Premeditated processes are the enemy of creativity. The imposing push to categorize what stage in the process you're at, or to "move to the next step", or to get in front of instrumenting and measuring and selling and all the other things are somewhere downstream of the spark of creativity. These forces applied to early stifle the freedom to explore, try, and fail. Without the breathing room to tinker, creativity has no chance to take root.
The creative process is the search for novelty, and it's hard to conduct this search with a Project Manager looking over your shoulder overmeasuring and overcategorizing each step. Rigid processes are allergic to novelty, because novelty is by definition unpredicted. The Process doesn't have a contingency path for what to do with the New Thing.
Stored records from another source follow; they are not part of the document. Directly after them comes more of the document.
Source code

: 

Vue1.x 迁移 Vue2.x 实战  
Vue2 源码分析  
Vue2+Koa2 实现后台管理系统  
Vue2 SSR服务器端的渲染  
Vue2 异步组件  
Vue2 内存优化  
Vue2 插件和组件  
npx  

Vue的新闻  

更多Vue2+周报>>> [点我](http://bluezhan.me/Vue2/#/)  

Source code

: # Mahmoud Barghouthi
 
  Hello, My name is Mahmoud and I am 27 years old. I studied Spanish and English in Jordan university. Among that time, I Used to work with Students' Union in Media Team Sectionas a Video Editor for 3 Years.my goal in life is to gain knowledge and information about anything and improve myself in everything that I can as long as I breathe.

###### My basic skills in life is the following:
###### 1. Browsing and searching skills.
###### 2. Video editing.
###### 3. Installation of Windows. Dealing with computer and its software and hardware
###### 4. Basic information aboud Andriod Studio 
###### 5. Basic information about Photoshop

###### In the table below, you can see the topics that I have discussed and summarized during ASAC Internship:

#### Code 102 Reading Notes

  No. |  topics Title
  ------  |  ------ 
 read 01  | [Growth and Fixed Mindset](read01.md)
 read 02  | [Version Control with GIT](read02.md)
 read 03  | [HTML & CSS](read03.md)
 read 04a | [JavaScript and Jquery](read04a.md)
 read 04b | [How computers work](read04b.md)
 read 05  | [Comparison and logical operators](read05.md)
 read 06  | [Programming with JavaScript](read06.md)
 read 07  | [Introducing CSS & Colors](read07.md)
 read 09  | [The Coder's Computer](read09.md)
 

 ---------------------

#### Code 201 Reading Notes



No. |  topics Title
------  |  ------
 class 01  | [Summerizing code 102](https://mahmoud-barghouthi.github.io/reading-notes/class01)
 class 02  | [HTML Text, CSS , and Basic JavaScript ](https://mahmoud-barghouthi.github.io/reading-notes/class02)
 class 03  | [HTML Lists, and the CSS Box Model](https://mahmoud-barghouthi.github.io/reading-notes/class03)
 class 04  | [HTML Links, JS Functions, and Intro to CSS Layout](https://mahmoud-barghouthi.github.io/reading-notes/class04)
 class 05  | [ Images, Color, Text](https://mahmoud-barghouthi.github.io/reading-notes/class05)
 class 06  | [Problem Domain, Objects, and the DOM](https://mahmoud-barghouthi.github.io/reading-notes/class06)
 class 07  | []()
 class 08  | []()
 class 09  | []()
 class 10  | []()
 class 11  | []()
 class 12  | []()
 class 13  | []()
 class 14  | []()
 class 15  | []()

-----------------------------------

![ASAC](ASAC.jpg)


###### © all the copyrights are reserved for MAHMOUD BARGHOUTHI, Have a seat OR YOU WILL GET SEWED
It certainly doesn’t know how to bring it about.
Procedure hates the unpredictable. But if we could predict creativity it wouldn't be the elusive force that we’re are always attempting to nurture.
At the same time, fostering creativity doesn't require us to give infinite freedom for creative exploration. That doesn't work either. The entire endgame is for the fruits of our creativity to see the light of day. To get shipped, published, bought, and used. Just as rigid process stifles creation, open-ended constraintless environments also tend to leave us struggling with a blank canvas. If we could do anything, with anything, by any time, what forces are left to motivate us?
The best methods balance this tension between freedom and constraint. The concept of Hard Edges and Soft Middle applies anywhere we're balancing a search for novelty with an external need to push forward. Set broad but well-described limiting bounds on time, dollars, resources, or other variables, then leave the space inside open for creative exploration.
Even the greatest creative works of literature didn't develop without boundaries. Many an author wrote their magnum opus while destitute. Cervantes wrote Don Quixote to get out of debt. Hugo, Dickens, and Dumas were all burdened with financial demands that pushed them to publish, and they generated some decent output even with forcing functions. Other stories like this abound.
Creativity isn't completely impossible in a world of constraints. But I’ll bet the great authors didn’t use Kanban or Agile as crutches for their creations. Looking to a “system” that can predictably generate novel ideas is looking for creativity in the wrong place.
Efficiency and legibility are requirements with certain kinds of known work, where the need is to punch through the motions — in manufacturing, construction, or dentistry you often don’t want creativity. Predictability and discipline are the order of the day But we should recognize that mechanistic systems suppress the openness to experimentation (and failure) required to come up with something new.